WHAT TO WORK ON >> How many lines in the data below include the word "echo"? Respond with the number, nothing more.

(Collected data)
#####
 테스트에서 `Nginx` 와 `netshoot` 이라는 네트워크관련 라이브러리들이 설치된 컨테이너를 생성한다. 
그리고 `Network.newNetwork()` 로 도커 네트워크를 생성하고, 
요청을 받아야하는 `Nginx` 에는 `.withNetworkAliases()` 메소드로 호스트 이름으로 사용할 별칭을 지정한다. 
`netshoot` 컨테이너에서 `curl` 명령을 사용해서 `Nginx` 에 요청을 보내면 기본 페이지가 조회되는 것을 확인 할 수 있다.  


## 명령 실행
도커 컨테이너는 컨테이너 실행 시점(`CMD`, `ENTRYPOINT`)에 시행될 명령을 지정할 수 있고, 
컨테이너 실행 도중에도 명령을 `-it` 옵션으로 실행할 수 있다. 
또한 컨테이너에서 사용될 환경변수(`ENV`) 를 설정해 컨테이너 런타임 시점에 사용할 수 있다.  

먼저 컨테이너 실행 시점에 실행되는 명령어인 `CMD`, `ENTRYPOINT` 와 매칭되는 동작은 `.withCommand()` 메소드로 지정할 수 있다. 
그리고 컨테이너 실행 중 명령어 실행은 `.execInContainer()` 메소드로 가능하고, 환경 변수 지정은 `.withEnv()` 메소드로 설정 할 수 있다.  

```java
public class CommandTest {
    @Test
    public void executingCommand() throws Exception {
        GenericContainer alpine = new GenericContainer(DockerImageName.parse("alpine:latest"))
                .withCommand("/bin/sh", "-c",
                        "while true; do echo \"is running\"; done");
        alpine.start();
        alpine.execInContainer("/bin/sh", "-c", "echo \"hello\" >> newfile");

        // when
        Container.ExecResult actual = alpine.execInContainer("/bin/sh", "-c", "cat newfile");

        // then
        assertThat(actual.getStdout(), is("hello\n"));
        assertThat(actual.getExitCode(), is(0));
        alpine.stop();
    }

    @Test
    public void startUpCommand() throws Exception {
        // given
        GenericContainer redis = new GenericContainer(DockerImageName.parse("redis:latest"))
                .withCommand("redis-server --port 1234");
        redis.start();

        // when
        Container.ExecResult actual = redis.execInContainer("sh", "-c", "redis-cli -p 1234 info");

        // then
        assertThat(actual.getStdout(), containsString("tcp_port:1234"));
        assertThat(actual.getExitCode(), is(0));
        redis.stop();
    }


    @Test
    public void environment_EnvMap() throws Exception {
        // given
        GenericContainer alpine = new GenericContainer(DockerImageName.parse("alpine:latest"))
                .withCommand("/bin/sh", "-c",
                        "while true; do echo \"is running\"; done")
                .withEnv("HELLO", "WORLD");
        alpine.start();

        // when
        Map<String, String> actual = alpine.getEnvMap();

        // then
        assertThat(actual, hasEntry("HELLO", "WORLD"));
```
#####
RESULT >> 3